Его "Мемуары" и служащие для них продолжением письма, большею частью адресованные лорду Шеффилду, интересны именно потому, что в них отражается добродушие, всегда неразлучное с душевным спокойствием и невзыскательностью, и чувство привязанности, если не очень нежное, то по меньшей мере очень искреннее, по отношению к тем, с кем он был связан узами родства или дружбы; эта привязанность высказывается без особенного жара, но непринужденно и искренно. Продолжительная и тесная дружба, связавшая его с лордом Шеффилдом и с Дейвердёном, служит доказательством того, к какой сильной привязанности он был способен и какую сильную привязанность он мог внушать другим; впрочем, и не трудно понять, что можно было привязаться к такому человеку, который изливал в обществе своих друзей всю чувствительность своего сердца, никогда не знавшего страстей, который делился с этими друзьями неоцененными сокровищами своего ума и у которого была честная и скромная душа, хотя и не придававшая большой пылкости его уму, но зато и никогда почти не омрачавшая его яркого сияния.

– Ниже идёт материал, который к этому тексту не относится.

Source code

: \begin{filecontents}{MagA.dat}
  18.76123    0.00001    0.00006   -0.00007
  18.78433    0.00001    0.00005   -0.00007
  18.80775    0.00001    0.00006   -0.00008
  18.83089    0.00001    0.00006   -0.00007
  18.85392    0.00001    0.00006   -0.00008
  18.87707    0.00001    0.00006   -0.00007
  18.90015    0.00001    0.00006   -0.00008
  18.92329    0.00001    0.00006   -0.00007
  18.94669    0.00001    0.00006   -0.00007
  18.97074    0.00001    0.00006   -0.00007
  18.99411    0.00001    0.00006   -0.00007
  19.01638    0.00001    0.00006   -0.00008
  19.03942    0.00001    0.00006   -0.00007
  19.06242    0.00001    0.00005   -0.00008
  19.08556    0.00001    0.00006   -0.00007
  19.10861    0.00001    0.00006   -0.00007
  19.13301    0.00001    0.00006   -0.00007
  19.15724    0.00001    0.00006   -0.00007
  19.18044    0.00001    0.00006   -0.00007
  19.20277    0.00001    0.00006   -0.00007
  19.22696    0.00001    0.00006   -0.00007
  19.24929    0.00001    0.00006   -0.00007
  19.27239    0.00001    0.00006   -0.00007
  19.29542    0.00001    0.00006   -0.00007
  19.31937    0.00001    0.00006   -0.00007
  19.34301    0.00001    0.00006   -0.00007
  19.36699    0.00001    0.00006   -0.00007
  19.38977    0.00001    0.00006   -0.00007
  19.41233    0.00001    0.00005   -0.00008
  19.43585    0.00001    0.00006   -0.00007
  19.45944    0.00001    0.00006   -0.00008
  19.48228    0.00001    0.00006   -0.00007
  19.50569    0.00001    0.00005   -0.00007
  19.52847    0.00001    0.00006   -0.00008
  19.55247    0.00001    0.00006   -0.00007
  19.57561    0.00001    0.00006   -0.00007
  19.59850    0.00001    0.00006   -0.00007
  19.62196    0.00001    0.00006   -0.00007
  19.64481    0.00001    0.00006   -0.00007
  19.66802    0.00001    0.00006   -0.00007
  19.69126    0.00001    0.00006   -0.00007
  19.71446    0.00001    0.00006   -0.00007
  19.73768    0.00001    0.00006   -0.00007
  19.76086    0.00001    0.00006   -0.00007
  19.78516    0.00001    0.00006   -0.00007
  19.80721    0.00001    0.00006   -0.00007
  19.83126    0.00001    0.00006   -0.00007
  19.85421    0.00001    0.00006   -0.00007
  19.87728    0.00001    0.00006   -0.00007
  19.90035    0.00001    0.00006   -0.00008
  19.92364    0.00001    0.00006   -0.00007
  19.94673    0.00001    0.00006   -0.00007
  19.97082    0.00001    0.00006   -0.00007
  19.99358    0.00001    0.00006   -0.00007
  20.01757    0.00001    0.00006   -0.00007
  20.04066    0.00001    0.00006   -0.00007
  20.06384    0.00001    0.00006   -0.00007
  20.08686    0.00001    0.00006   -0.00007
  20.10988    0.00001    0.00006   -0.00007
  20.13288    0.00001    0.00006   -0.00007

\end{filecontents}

Однако в последние годы жизни Гиббона его душевное спокойствие было нарушено тем направлением, которое приняла французская революция. Когда он убедился, что обманулся в том, чего ожидал от нее, он стал не одобрять ее с такой горячностью, какой не отличались даже французские эмигранты, с которыми он видался в Лозанне. Он был некоторое время в ссоре с Неккером; но так как он был хорошо знаком с характером и намерениями этого достойного человека и так как он сожалел о его несчастиях и разделял его скорбь по поводу постигших Францию бедствий, то между ними скоро восстановились старые дружеские отношения. Революция произвела на него такое же впечатление, какое она производила на многих людей, которые хотя и были людьми просвещенными, но писали более то, что им приходило на ум, нежели то, что мог бы поведать им опыт, которого у них не было: она заставила его придавать еще более значения тем мнениям, которых он давно придерживался. По поводу этой революции он говорит в своих "Мемуарах": "Мне несколько раз приходила мысль написать разговор мертвых, в котором Вольтер, Эразм и Лукиан признались бы друг перед другом, что крайне опасно предавать старинные суеверия поруганиям слепой и фанатической толпы”. Конечно, только потому, что Гиббон был живой человек, он не принял бы участия в этих признаниях в качестве четвертого собеседника. Он в ту пору утверждал, что он нападал на христианство только потому, что христиане уничтожали политеизм, который был древней религией империи. В одном из своих писем к лорду Шеффилду он говорил: "Первоначальная церковь, о которой я отзывался с некоторым неуважением, была нововведением, а я был привязан к старым языческим порядкам". Он так любил высказывать свое уважение к старинным учреждениям, что иногда в шутку забавлялся тем, что вступался за инквизицию.